On Wednesday, the official scorekeeper for legislation issued an analysis showing that Republicans can’t possibly hit their budget targets without taking hundreds of billions of dollars out of government health programs.
And if Republicans are true to their word about not touching Medicare, the program for seniors and some people with disabilities, that means some of the reductions would have to come from Medicaid, the joint federal-state program that primarily serves low-income Americans, and CHIP, the program that targets lower- and middle-income children.
“This is an instruction to take health coverage away from people,” Bobby Kogan, a veteran Democratic budget analyst who is now at the Center for American Progress, told HuffPost.
The focus of the new CBO analysis is the part of the House budget that instructs one particular committee, Energy and Commerce, to find $880 billion in spending reductions over the next 10 years. The budget document says nothing about where the Committee should find those cuts, as Republican leaders have pointed out.
“Go do a word search of the budget resolution,” House Speaker Mike Johnson (R-La.) said Sunday. “There is not one mention of Medicare, Medicaid or Social Security. It’s not in the bill because we haven’t set the policy.”
Even President Donald Trump himself has said Republicans aren’t going to touch Medicaid.
But, like any congressional committee, Energy and Commerce has a clearly defined jurisdiction covering a limited set of government functions. That makes it possible to figure out where the cuts would have to be.
And that is precisely what CBO did.
At the request of Rep.
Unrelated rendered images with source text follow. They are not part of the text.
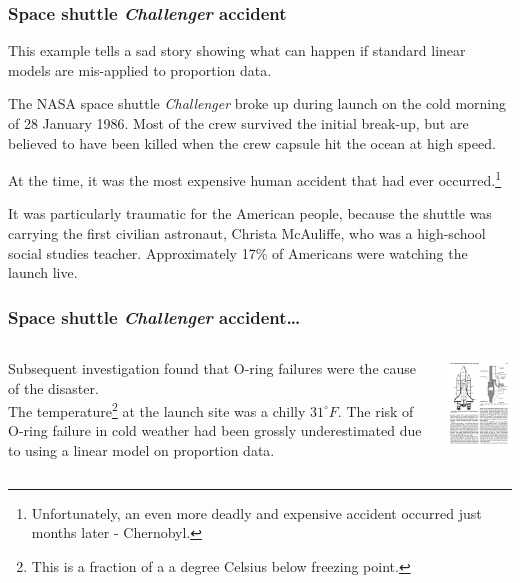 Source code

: \documentclass{beamer}\usepackage[]{graphicx}\usepackage[]{xcolor}
\begin{document}


\begin{frame}
\frametitle{Space shuttle {\em Challenger} accident}
This example tells a sad story showing what can happen if standard linear models are
mis-applied to proportion data.

\medskip
The NASA space shuttle {\em Challenger} broke up during launch on the 
cold morning of 28 January 1986. 
Most of the crew survived the initial break-up, 
but are believed to have been killed when the crew capsule hit the ocean
at high speed.

\medskip
At the time, it was the most expensive human accident that had ever occurred.\footnote{Unfortunately, an even more deadly and expensive accident occurred just months later - Chernobyl.}

\medskip
It was particularly traumatic for the American people,
because the shuttle was carrying the first civilian astronaut, Christa McAuliffe,
who was a high-school social studies teacher.
Approximately 17\% of Americans were watching the launch live.
\end{frame}



\begin{frame}
\frametitle{Space shuttle {\em Challenger} accident\ldots}
\begin{columns}
\begin{column}{0.6\textwidth}

{\color{black} Subsequent investigation found that O-ring failures were the cause of the disaster. \\[3mm]

The temperature\footnote{This is a fraction of a a degree Celsius below freezing point.} at the launch site was a chilly $31^{\circ}F$.
The risk of O-ring failure in cold weather had been grossly underestimated due to 
using a linear model on proportion data.}
\end{column}

\begin{column}{0.4\textwidth}
\includegraphics[width=1.8in]{Figures/ShuttleSketch}
\end{column}
\end{columns}
\end{frame}
\end{document}
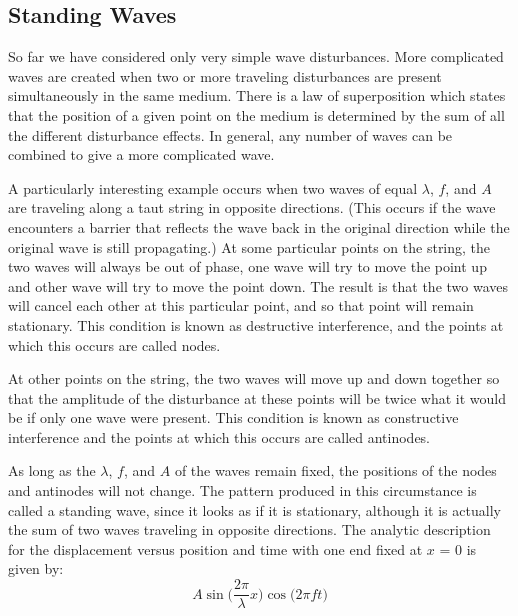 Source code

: \subsection{Standing Waves}

So far we have considered only very simple wave disturbances. More complicated waves are created when two or more traveling disturbances are present simultaneously in the same medium. There is a law of superposition which states that the position of a given point on the medium is determined by the sum of all the different disturbance effects. In general, any number of waves can be combined to give a more complicated wave.\myskip

A particularly interesting example occurs when two waves of equal $\lambda$, $f$, and $A$ are traveling along a taut string in opposite directions. (This occurs if the wave encounters a barrier that reflects the wave back in the original direction while the original wave is still propagating.) At some particular points on the string, the two waves will always be out of phase, one wave will try to move the point up and other wave will try to move the point down. The result is that the two waves will cancel each other at this particular point, and so that point will remain stationary. This condition is known as destructive interference, and the points at which this occurs are called nodes. \myskip

At other points on the string, the two waves will move up and down together so that the amplitude of the disturbance at these points will be twice what it would be if only one wave were present. This condition is known as constructive interference and the points at which this occurs are called antinodes. \myskip

As long as the $\lambda$, $f$, and $A$ of the waves remain fixed, the positions of the nodes and antinodes will not change. The pattern produced in this circumstance is called a standing wave, since it looks as if it is stationary, although it is actually the sum of two waves traveling in opposite directions. The analytic description for the displacement versus position and time with one end fixed at $x$ = 0 is given by: 
\begin{equation}
  A\sin\bigg(\frac{2\pi}{\lambda}x\bigg)\cos\bigg(2\pi f t\bigg)
\end{equation}

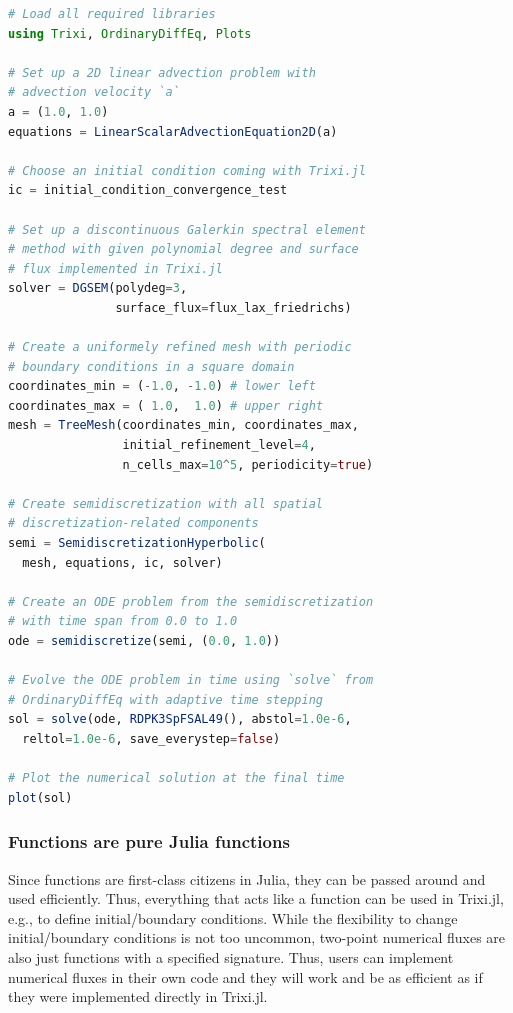 \documentclass{juliacon}
\makeatletter
\newcommand{\eg}[0]{{e.g.\@}\xspace}
\newcommand{\trixi}{Trixi.jl\xspace}
\makeatother
\begin{document}
\begin{lstlisting}[language = Julia]
# Load all required libraries
using Trixi, OrdinaryDiffEq, Plots

# Set up a 2D linear advection problem with
# advection velocity `a`
a = (1.0, 1.0)
equations = LinearScalarAdvectionEquation2D(a)

# Choose an initial condition coming with Trixi.jl
ic = initial_condition_convergence_test

# Set up a discontinuous Galerkin spectral element
# method with given polynomial degree and surface
# flux implemented in Trixi.jl
solver = DGSEM(polydeg=3,
               surface_flux=flux_lax_friedrichs)

# Create a uniformely refined mesh with periodic
# boundary conditions in a square domain
coordinates_min = (-1.0, -1.0) # lower left
coordinates_max = ( 1.0,  1.0) # upper right
mesh = TreeMesh(coordinates_min, coordinates_max,
                initial_refinement_level=4,
                n_cells_max=10^5, periodicity=true)

# Create semidiscretization with all spatial
# discretization-related components
semi = SemidiscretizationHyperbolic(
  mesh, equations, ic, solver)

# Create an ODE problem from the semidiscretization
# with time span from 0.0 to 1.0
ode = semidiscretize(semi, (0.0, 1.0))

# Evolve the ODE problem in time using `solve` from
# OrdinaryDiffEq with adaptive time stepping
sol = solve(ode, RDPK3SpFSAL49(), abstol=1.0e-6,
  reltol=1.0e-6, save_everystep=false)

# Plot the numerical solution at the final time
plot(sol)
\end{lstlisting}

\subsubsection{Functions are pure Julia functions}

Since functions are first-class citizens in Julia, they can be passed around
and used efficiently. Thus, everything that acts like a function can be used
in \trixi, \eg, to define initial/boundary conditions. While the flexibility
to change initial/boundary conditions
is not too uncommon, two-point numerical fluxes are also just functions with a
specified signature. Thus, users can implement numerical fluxes in their
own code and they will work and be as efficient as if they were implemented
directly in \trixi.
\end{document}
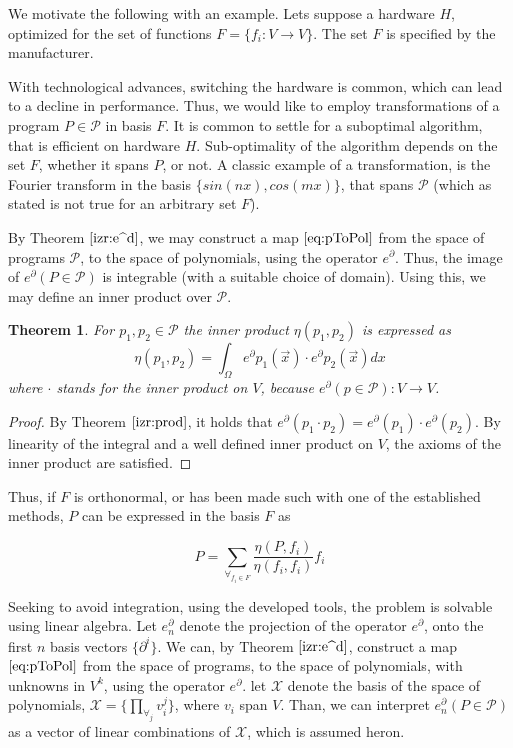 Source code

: \documentclass{article}
\newcommand{\X}{\mathcal{X}}
\newcommand{\dP}{\mathcal{P}}
\newcommand{\D}{\partial}
\newtheorem{izrek}{Theorem}[section]
\begin{document}
   We motivate the following with an example. Lets suppose a hardware $H$, optimized for the set of functions $F=\{f_i:V\to V\}$. The set $F$ is specified by the manufacturer.
   
   With technological advances, switching the hardware is common, which can lead to a decline in performance. Thus, we would like to employ transformations of a program $P\in\dP$ in basis $F$. It is common to settle for a suboptimal algorithm, that is efficient on hardware $H$. Sub-optimality of the algorithm depends on the set $F$, whether it spans $P$, or not. A classic example of a transformation, is the Fourier transform in the basis $\{sin(nx), cos(mx)\}$, that spans $\dP$ (which as stated is not true for an arbitrary set $F$).
   
   By Theorem $\ref{izr:e^d}$, we may construct a map $\eqref{eq:pToPol}$ from the space of programs $\dP$, to the space of polynomials, using the operator $e^\D$. Thus, the image of $e^\D(P\in\dP)$ is integrable (with a suitable choice of domain). Using this, we may define an inner product over $\dP$.
   
  \begin{izrek}
  For $p_1,p_2\in\dP$ the inner product $\eta(p_1,p_2)$ is expressed as
  \begin{equation}
  	\eta(p_1,p_2)=\int_{\Omega}e^\D p_1(\vec{x})\cdot e^\D p_2(\vec{x})dx
  \end{equation}
  where $\cdot$ stands for the inner product on $V$, because $e^\D(p\in\dP):V\to V$.
  \end{izrek}
  
  \begin{proof}
  By Theorem $\ref{izr:prod}$, it holds that $e^\D(p_1\cdot p_2)=e^\D(p_1)\cdot e^\D(p_2)$. By linearity of the integral and a well defined inner product on $V$, the axioms of the inner product are satisfied.
  \end{proof}
  
  Thus, if $F$ is orthonormal, or has been made such with one of the established methods, $P$ can be expressed in the basis $F$ as
  
  \begin{equation}
 	P=\sum\limits_{\forall_{f_i\in F}}\frac{\eta(P,f_i)}{\eta(f_i,f_i)}f_i
  \end{equation}
  
  Seeking to avoid integration, using the developed tools, the problem is solvable using linear algebra. Let $e^\D_n$ denote the projection of the operator $e^\D$, onto the first $n$ basis vectors $\{\D^i\}$. We can, by Theorem $\ref{izr:e^d}$, construct a map $\eqref{eq:pToPol}$ from the space of programs, to the space of polynomials, with unknowns in $V^k$, using the operator $e^\D$. let $\X$ denote the basis of the space of polynomials, $\X=\{\prod\limits_{\forall_j} v_i^j\}$, where $v_i$ span $V$. Than, we can interpret $e^\D_n(P\in\dP)$ as a vector of linear combinations of $\X$, which is assumed heron.
  
\end{document}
Brendan Boyle (D-Pa.), the top Democrat on the House Budget Committee, and Rep. Frank Pallone (D-N.J.), the top Democrat on Energy and Commerce, CBO looked at all the programs that fall under the purview of Energy and Commerce, and determined that the only way to hit the $880 billion target is with hundreds of billions of dollars in cuts to federal health programs — mainly Medicare, Medicaid and CHIP, though Republicans have said Medicare is off the table.
“This analysis from the nonpartisan CBO confirms what we’ve been saying all along: Republicans are lying about their budget,” Boyle said in a statement. “Their plan would force the largest Medicaid cuts in American history — all to pay for more tax giveaways to billionaires.”
Democrats and their allies have been warning about this possibility since the 2024 campaign, arguing that Republican plans to cut taxes by trillions of dollars would require massive spending cuts, with many of those cuts likely to come from Medicaid.
It’s a politically potent argument, because Medicaid today covers medical bills for more than 70 million Americans. It pays for more than 40% of all births, and is the single-largest financier of nursing home care as well.
And past efforts to cut Medicaid, including ones that were part of Republican proposals to repeal the Affordable Care Act, proved highly unpopular.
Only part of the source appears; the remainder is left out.